HOW TO COMPLETE THIS TASK:
A complete answer includes every line below with the word "That".

RECORDED INFORMATION:
==*==
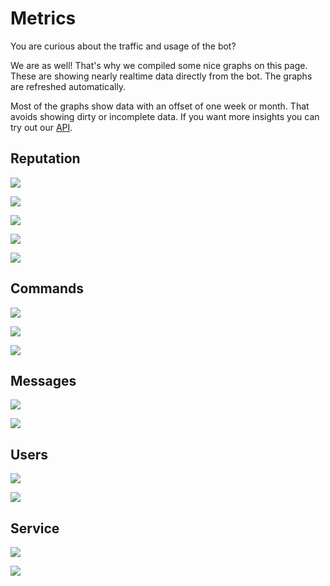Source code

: # Metrics

You are curious about the traffic and usage of the bot?

We are as well! That's why we compiled some nice graphs on this page. These are showing nearly realtime data directly 
from the bot. The graphs are refreshed automatically.

Most of the graphs show data with an offset of one week or month. That avoids showing dirty or incomplete data. If you 
want more insights you can try out our [API](https://repbot.chojo.de/docs).

## Reputation

![](https://repbot.chojo.de/v1/metrics/reputation/count/month/1/24)

![](https://repbot.chojo.de/v1/metrics/reputation/total/month/0/24)

![](https://repbot.chojo.de/v1/metrics/reputation/dow/month/1)

![](https://repbot.chojo.de/v1/metrics/reputation/type/total/month/0/48)

![](https://repbot.chojo.de/v1/metrics/reputation/type/count/month/0/48)

## Commands

![](https://repbot.chojo.de/v1/metrics/commands/count/week/1/52)

![](https://repbot.chojo.de/v1/metrics/commands/usage/week/1)

![](https://repbot.chojo.de/v1/metrics/commands/usage/month/1)

## Messages

![](https://repbot.chojo.de/v1/metrics/messages/count/week/1/52)

![](https://repbot.chojo.de/v1/metrics/messages/total/week/0/52)

## Users

![](https://repbot.chojo.de/v1/metrics/users/active/week/1/52)

![](https://repbot.chojo.de/v1/metrics/users/active/month/1/24)

## Service

![](https://repbot.chojo.de/v1/metrics/service/count/hour/0/120)

![](https://repbot.chojo.de/v1/metrics/service/count/week/0/104)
==*==
EXERCISE RESULT:
We are as well! That's why we compiled some nice graphs on this page. These are showing nearly realtime data directly 
Most of the graphs show data with an offset of one week or month. That avoids showing dirty or incomplete data. If you 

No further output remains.